I was immediately intrigued by the idea of backpacking the Wonderland Trail when I started researching trails to hike in Mount Rainier National Park back in April. It sounded like an amazing undertaking, but I figured, what with having to get an advanced permit and all, that this would be another trail added to our future to-do list (which only seems to grow after visiting places). Then, after spending 4 captivating days in Mount Rainier at the beginning of July, my desire only grew and I began looking in to the venture further. There is just something about Mt Rainier and its massive, majestic beauty, that pulls you in and calls to your spirit of adventure.
For those of you who don’t know anything about the Wonderland Trail, here’s a little background. The Wonderland is a giant 93 mile loop trail that goes all the way around Mt Rainier. The many glaciers coming off the mountain have carved deep valleys and ridges, making the trail notorious for its tremendous elevation gains and losses. Due to these huge elevation changes, by the end of the journey you have cumulatively climbed 22,786 feet (and descended another 22,786′) and hiked the equivalent of 126 flat miles. That means that Wonderland Trail hikers do enough climbing to have climbed Mt Rainier 2-1/2 times (which stands at 14,410′ at it’s summit and climbers start at 5,359′). Now that’s a lot of climbing…Challenge accepted!
Normally, you have to apply for an advanced reservation to hike the Wonderland Trail, and these are getting increasingly harder to come by as the number of people who want to hike the trail grows each year. This year, however, the reservation system crashed and all permits are being given on a first-come-first-serve basis. This was perfect for us. We had the time and the flexibility to try and make it work! I had spent a good amount of time researching and planning, and most of my sources recommended doing the trip anywhere in 8-14 days, though 8 is pretty tough with long days and 14 is super leisurely with rest days included. We decided on a 10 day itinerary and it worked out great.

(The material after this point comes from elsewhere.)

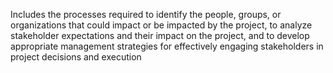 Includes the processes required to identify the people, groups, or 
organizations that could impact or be impacted by the project, to analyze stakeholder expectations and their 
impact on the project, and to develop appropriate management strategies for effectively engaging stakeholders 
in project decisions and execution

We were incredibly lucky, walking in to the White River Wilderness Information Center at 2pm on a Monday and getting a permit right off the bat. The trail was super busy (lots of locals are taking advantage of this first-come-first-serve opportunity as well) but it had been relentlessly raining the last 2 days and a lot of people were bailing. So there were enough openings at the backcountry camp sites to make an itinerary work! We ended up with a 10 day itinerary, starting at White River Campground and going counter-clockwise, which according to some sources is harder, but Matthew and I have concluded that either way you go is pretty hard and it’s the same amount of up and down either way. Some sections may be easier going clockwise, but then again some sections were easier going counter-clockwise. We were ecstatic with how well our direction worked for us. We had a good warm-up first day but not too strenuous. Our last night on the trail was filled with some of the most magnificent scenery, and our last day was a very easy day of down for a good way to finish. So in our opinion, starting at the White River Campground trailhead and going counter-clockwise is the best way to go. 🙂
One of the the really cool things about the Wonderland Trail is that you can cache food at certain locations around the trail. With a 10 day itinerary, we decided to take advantage of only one cache location, and that was at Longmire. We arrived at Longmire during our 7th day on the trail, so we carried 6-1/2 days of food with us for the first leg, and then picked up our cache full of the remaining 3-1/2 days worth of food supplies. You can take advantage of more cache locations (Mowich Lake, White River, Sunset) and carry less food which means less pack weight, but it would have taken us forever to drive around to the multiple locations to drop off the caches, so we decided carrying more in our packs was a better option for us.
A few quick additional thoughts about the trail:
If you’re looking for complete solitude and seclusion, this isn’t the trail for you. It’s relatively busy and you’re not likely to have a campground to yourself. While caching food is readily available about the trail, this does mean you’ll be sharing the path with many day-hikers during these sections in addition to other backpackers.
However, since you have to stay in designated backcountry campsites, you don’t have to worry about trying to find somewhere to pitch your tent or hang your hammock each night. Additionally, each campground provides the convenience of a pit or composting toilet and a bear pole for nightly food storage. Quite nice for planning purposes!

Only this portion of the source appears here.